YOUR OBJECTIVE: Go through the listing below and count each line with the word "topic" in it; return only the count.

DATA:
"""
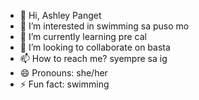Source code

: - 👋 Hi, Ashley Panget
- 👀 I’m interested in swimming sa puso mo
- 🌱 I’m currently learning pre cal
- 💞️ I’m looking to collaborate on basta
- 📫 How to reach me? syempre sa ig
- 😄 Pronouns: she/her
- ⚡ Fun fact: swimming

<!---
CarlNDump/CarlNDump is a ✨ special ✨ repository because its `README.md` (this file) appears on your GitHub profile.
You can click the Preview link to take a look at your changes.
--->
"""
"""
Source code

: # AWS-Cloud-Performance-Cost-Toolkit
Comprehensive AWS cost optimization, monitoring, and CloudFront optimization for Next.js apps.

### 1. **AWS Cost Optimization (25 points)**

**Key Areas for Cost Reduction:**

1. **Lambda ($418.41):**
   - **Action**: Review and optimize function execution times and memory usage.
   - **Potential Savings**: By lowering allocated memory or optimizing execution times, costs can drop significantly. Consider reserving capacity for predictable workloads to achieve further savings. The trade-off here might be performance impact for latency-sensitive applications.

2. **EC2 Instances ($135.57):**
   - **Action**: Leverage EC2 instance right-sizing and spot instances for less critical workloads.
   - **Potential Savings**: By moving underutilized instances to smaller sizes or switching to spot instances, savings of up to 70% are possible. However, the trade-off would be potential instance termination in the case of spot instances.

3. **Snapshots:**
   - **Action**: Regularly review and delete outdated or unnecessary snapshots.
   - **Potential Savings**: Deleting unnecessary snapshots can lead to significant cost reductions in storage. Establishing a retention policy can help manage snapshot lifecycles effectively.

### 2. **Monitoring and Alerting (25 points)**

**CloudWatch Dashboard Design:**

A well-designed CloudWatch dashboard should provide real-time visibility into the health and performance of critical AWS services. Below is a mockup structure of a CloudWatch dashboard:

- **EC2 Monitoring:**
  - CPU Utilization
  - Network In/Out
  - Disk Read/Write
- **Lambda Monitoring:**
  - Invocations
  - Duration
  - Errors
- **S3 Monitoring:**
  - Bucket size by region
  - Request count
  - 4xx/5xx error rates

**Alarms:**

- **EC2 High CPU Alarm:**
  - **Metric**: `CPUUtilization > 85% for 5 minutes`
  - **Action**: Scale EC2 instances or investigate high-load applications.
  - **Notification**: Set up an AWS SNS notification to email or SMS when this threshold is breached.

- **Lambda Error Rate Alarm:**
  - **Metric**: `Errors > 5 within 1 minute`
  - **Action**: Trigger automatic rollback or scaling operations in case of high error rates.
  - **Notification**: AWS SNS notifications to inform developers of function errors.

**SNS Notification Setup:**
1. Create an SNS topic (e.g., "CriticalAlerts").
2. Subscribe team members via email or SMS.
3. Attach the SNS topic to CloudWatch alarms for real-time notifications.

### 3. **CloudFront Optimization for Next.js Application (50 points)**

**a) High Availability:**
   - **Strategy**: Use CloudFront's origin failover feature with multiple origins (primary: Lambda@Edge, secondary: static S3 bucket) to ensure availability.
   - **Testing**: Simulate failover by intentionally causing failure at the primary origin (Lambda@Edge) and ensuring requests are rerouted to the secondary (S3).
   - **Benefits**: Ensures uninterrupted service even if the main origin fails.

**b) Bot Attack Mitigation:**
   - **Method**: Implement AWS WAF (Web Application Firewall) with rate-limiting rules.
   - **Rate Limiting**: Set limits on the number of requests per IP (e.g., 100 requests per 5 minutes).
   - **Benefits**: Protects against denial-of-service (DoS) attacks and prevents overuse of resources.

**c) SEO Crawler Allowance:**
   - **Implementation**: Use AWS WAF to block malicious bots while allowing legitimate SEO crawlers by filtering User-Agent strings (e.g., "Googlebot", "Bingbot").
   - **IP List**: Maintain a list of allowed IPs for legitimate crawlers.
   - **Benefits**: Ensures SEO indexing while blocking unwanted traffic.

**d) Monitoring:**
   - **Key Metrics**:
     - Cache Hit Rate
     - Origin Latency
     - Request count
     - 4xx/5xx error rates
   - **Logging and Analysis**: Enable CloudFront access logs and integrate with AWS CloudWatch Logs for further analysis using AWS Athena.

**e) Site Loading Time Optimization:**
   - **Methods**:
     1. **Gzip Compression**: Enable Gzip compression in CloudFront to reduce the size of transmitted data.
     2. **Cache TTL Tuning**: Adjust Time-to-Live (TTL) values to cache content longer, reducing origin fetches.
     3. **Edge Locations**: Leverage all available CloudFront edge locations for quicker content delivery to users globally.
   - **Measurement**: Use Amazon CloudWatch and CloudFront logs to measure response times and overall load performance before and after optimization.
"""
"""
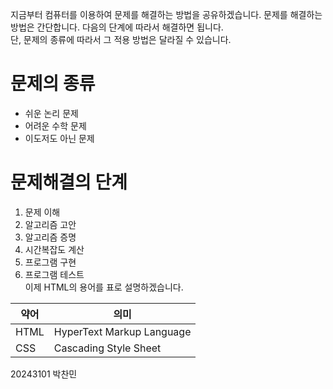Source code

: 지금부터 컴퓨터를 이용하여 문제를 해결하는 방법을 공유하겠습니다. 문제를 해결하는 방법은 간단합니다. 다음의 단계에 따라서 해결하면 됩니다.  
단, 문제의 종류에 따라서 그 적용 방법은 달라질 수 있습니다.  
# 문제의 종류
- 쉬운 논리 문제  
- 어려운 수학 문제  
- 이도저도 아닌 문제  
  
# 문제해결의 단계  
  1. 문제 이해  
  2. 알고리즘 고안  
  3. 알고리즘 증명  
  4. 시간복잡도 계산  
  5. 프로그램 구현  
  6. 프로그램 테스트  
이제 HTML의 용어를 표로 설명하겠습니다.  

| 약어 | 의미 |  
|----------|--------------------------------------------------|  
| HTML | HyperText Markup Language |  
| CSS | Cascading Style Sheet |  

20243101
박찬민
"""
REPLY TO THE TASK: 2